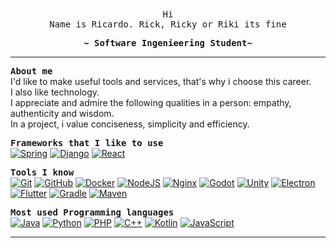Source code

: <div align="center">
  <samp>
    Hi<br>Name is Ricardo. Rick, Ricky or Riki its fine<br>
    
<b>~ Software Ingenieering Student~</b>
</samp></div>

---

<samp>**About me**</samp>
<br> I'd like to make useful tools and services, that's why i choose this career.
<br> I also like technology.
<br> I appreciate and admire the following qualities in a person: empathy, authenticity and wisdom.
<br> In a project, i value conciseness, simplicity and efficiency. <br>

<samp>**Frameworks that I like to use**</samp><br>
[![Spring](https://skillicons.dev/icons?i=spring)](https://spring.io/)
[![Django](https://skillicons.dev/icons?i=django)](https://www.djangoproject.com/)
[![React](https://skillicons.dev/icons?i=react)](https://react.dev/)

<samp>**Tools I know**</samp><br>
[![Git](https://skillicons.dev/icons?i=git)](https://git-scm.com/)
[![GitHub](https://skillicons.dev/icons?i=github)](https://github.com/)
[![Docker](https://skillicons.dev/icons?i=docker)](https://www.docker.com/)
[![NodeJS](https://skillicons.dev/icons?i=nodejs)](https://nodejs.org/)
[![Nginx](https://skillicons.dev/icons?i=nginx)](https://nginx.org/)
[![Godot](https://skillicons.dev/icons?i=godot)](https://godotengine.org/)
[![Unity](https://skillicons.dev/icons?i=unity)](https://unity.com/)
[![Electron](https://skillicons.dev/icons?i=electron)](https://www.electronjs.org/)
[![Flutter](https://skillicons.dev/icons?i=flutter)](https://flutter.dev/)
[![Gradle](https://skillicons.dev/icons?i=gradle)](https://docs.gradle.org/current/userguide/userguide.html)
[![Maven](https://skillicons.dev/icons?i=maven)](https://maven.apache.org/)

<samp>**Most used Programming languages**</samp><br>
[![Java](https://skillicons.dev/icons?i=java)](https://www.java.com/)
[![Python](https://skillicons.dev/icons?i=python)](https://www.python.org/)
[![PHP](https://skillicons.dev/icons?i=php)](https://www.php.net/)
[![C++](https://skillicons.dev/icons?i=cpp)](https://en.cppreference.com/w/cpp)
[![Kotlin](https://skillicons.dev/icons?i=kotlin)](https://kotlinlang.org/)
[![JavaScript](https://skillicons.dev/icons?i=javascript)](https://developer.mozilla.org/en-US/docs/Web/JavaScript)



---

<!--
**rikich3/rikich3** is a ✨ _special_ ✨ repository because its `README.md` (this file) appears on your GitHub profile.

Here are some ideas to get you started:

- 🔭 I’m currently working on ...
- 🌱 I’m currently learning ...
- 👯 I’m looking to collaborate on ...
- 🤔 I’m looking for help with ...
- 💬 Ask me about ...
- 📫 How to reach me: ...
- 😄 Pronouns: ...
- ⚡ Fun fact: ...
-->
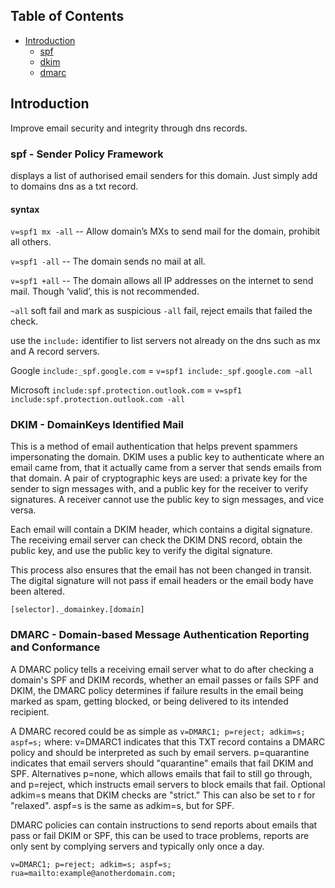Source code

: ## Table of Contents
- [Introduction](#introduction)
	- [spf](#spf)
	- [dkim](#dkim)
    - [dmarc](#dmarc)

## Introduction
Improve email security and integrity through dns records.

 ### spf - Sender Policy Framework
 displays a list of authorised email senders for this domain. Just simply add to domains dns as a txt record.
 #### syntax

`v=spf1 mx -all`  -- Allow domain’s MXs to send mail for the domain, prohibit all others.

`v=spf1 -all` -- The domain sends no mail at all.

`v=spf1 +all` -- The domain allows all IP addresses on the internet to send mail.  Though ‘valid’, this is not recommended.

`~all` soft fail and mark as suspicious `-all` fail, reject emails that failed the check.

use the `include:` identifier to list servers not already on the dns such as mx and A record servers.

Google `include:_spf.google.com` = `v=spf1 include:_spf.google.com ~all`

Microsoft `include:spf.protection.outlook.com` = `v=spf1 include:spf.protection.outlook.com -all`

 ### DKIM - DomainKeys Identified Mail
This is a method of email authentication that helps prevent spammers impersonating the domain.
DKIM uses a public key to authenticate where an email came from, that it actually came from a server that sends emails from that domain. A pair of cryptographic keys are used: a private key for the sender to sign messages with, and a public key for the receiver to verify signatures. A receiver cannot use the public key to sign messages, and vice versa.

Each email will contain a DKIM header, which contains a digital signature. The receiving email server can check the DKIM DNS record, obtain the public key, and use the public key to verify the digital signature.

This process also ensures that the email has not been changed in transit. The digital signature will not pass if email headers or the email body have been altered.

`[selector]._domainkey.[domain]`

 ### DMARC - Domain-based Message Authentication Reporting and Conformance
A DMARC policy tells a receiving email server what to do after checking a domain's SPF and DKIM records, whether an email passes or fails SPF and DKIM, the DMARC policy determines if failure results in the email being marked as spam, getting blocked, or being delivered to its intended recipient.

A DMARC recored could be as simple as `v=DMARC1; p=reject; adkim=s; aspf=s;` 
where:
    v=DMARC1 indicates that this TXT record contains a DMARC policy and should be interpreted as such by email servers.
    p=quarantine indicates that email servers should "quarantine" emails that fail DKIM and SPF. Alternatives p=none, which allows emails that fail to still go through, and p=reject, which instructs email servers to block emails that fail.
Optional
    adkim=s means that DKIM checks are "strict." This can also be set to r for "relaxed".
    aspf=s is the same as adkim=s, but for SPF.

DMARC policies can contain instructions to send reports about emails that pass or fail DKIM or SPF, this can be used to trace problems, reports are only sent by complying servers and typically only once a day.

`v=DMARC1; p=reject; adkim=s; aspf=s; rua=mailto:example@anotherdomain.com;`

WHAT THE EXERCISE ASKS> What is needed is a verbatim copy of the material, minus its pictures.

TASK RESPONSE>
Source code

: <div align="center">
  <samp>
    Hi<br>Name is Ricardo. Rick, Ricky or Riki its fine<br>
    
<b>~ Software Ingenieering Student~</b>
</samp></div>

---

<samp>**About me**</samp>
<br> I'd like to make useful tools and services, that's why i choose this career.
<br> I also like technology.
<br> I appreciate and admire the following qualities in a person: empathy, authenticity and wisdom.
<br> In a project, i value conciseness, simplicity and efficiency. <br>

<samp>**Frameworks that I like to use**</samp><br>
[![Spring](https://skillicons.dev/icons?i=spring)](https://spring.io/)
[![Django](https://skillicons.dev/icons?i=django)](https://www.djangoproject.com/)
[![React](https://skillicons.dev/icons?i=react)](https://react.dev/)

<samp>**Tools I know**</samp><br>
[![Git](https://skillicons.dev/icons?i=git)](https://git-scm.com/)
[![GitHub](https://skillicons.dev/icons?i=github)](https://github.com/)
[![Docker](https://skillicons.dev/icons?i=docker)](https://www.docker.com/)
[![NodeJS](https://skillicons.dev/icons?i=nodejs)](https://nodejs.org/)
[![Nginx](https://skillicons.dev/icons?i=nginx)](https://nginx.org/)
[![Godot](https://skillicons.dev/icons?i=godot)](https://godotengine.org/)
[![Unity](https://skillicons.dev/icons?i=unity)](https://unity.com/)
[![Electron](https://skillicons.dev/icons?i=electron)](https://www.electronjs.org/)
[![Flutter](https://skillicons.dev/icons?i=flutter)](https://flutter.dev/)
[![Gradle](https://skillicons.dev/icons?i=gradle)](https://docs.gradle.org/current/userguide/userguide.html)
[![Maven](https://skillicons.dev/icons?i=maven)](https://maven.apache.org/)

<samp>**Most used Programming languages**</samp><br>
[![Java](https://skillicons.dev/icons?i=java)](https://www.java.com/)
[![Python](https://skillicons.dev/icons?i=python)](https://www.python.org/)
[![PHP](https://skillicons.dev/icons?i=php)](https://www.php.net/)
[![C++](https://skillicons.dev/icons?i=cpp)](https://en.cppreference.com/w/cpp)
[![Kotlin](https://skillicons.dev/icons?i=kotlin)](https://kotlinlang.org/)
[![JavaScript](https://skillicons.dev/icons?i=javascript)](https://developer.mozilla.org/en-US/docs/Web/JavaScript)



---

<!--
**rikich3/rikich3** is a ✨ _special_ ✨ repository because its `README.md` (this file) appears on your GitHub profile.

Here are some ideas to get you started:

- 🔭 I’m currently working on ...
- 🌱 I’m currently learning ...
- 👯 I’m looking to collaborate on ...
- 🤔 I’m looking for help with ...
- 💬 Ask me about ...
- 📫 How to reach me: ...
- 😄 Pronouns: ...
- ⚡ Fun fact: ...
-->
Source code

: ## Table of Contents
- [Introduction](#introduction)
	- [spf](#spf)
	- [dkim](#dkim)
    - [dmarc](#dmarc)

## Introduction
Improve email security and integrity through dns records.

 ### spf - Sender Policy Framework
 displays a list of authorised email senders for this domain. Just simply add to domains dns as a txt record.
 #### syntax

`v=spf1 mx -all`  -- Allow domain’s MXs to send mail for the domain, prohibit all others.

`v=spf1 -all` -- The domain sends no mail at all.

`v=spf1 +all` -- The domain allows all IP addresses on the internet to send mail.  Though ‘valid’, this is not recommended.

`~all` soft fail and mark as suspicious `-all` fail, reject emails that failed the check.

use the `include:` identifier to list servers not already on the dns such as mx and A record servers.

Google `include:_spf.google.com` = `v=spf1 include:_spf.google.com ~all`

Microsoft `include:spf.protection.outlook.com` = `v=spf1 include:spf.protection.outlook.com -all`

 ### DKIM - DomainKeys Identified Mail
This is a method of email authentication that helps prevent spammers impersonating the domain.
DKIM uses a public key to authenticate where an email came from, that it actually came from a server that sends emails from that domain. A pair of cryptographic keys are used: a private key for the sender to sign messages with, and a public key for the receiver to verify signatures. A receiver cannot use the public key to sign messages, and vice versa.

Each email will contain a DKIM header, which contains a digital signature. The receiving email server can check the DKIM DNS record, obtain the public key, and use the public key to verify the digital signature.

This process also ensures that the email has not been changed in transit. The digital signature will not pass if email headers or the email body have been altered.

`[selector]._domainkey.[domain]`

 ### DMARC - Domain-based Message Authentication Reporting and Conformance
A DMARC policy tells a receiving email server what to do after checking a domain's SPF and DKIM records, whether an email passes or fails SPF and DKIM, the DMARC policy determines if failure results in the email being marked as spam, getting blocked, or being delivered to its intended recipient.

A DMARC recored could be as simple as `v=DMARC1; p=reject; adkim=s; aspf=s;` 
where:
    v=DMARC1 indicates that this TXT record contains a DMARC policy and should be interpreted as such by email servers.
    p=quarantine indicates that email servers should "quarantine" emails that fail DKIM and SPF. Alternatives p=none, which allows emails that fail to still go through, and p=reject, which instructs email servers to block emails that fail.
Optional
    adkim=s means that DKIM checks are "strict." This can also be set to r for "relaxed".
    aspf=s is the same as adkim=s, but for SPF.

DMARC policies can contain instructions to send reports about emails that pass or fail DKIM or SPF, this can be used to trace problems, reports are only sent by complying servers and typically only once a day.

`v=DMARC1; p=reject; adkim=s; aspf=s; rua=mailto:example@anotherdomain.com;`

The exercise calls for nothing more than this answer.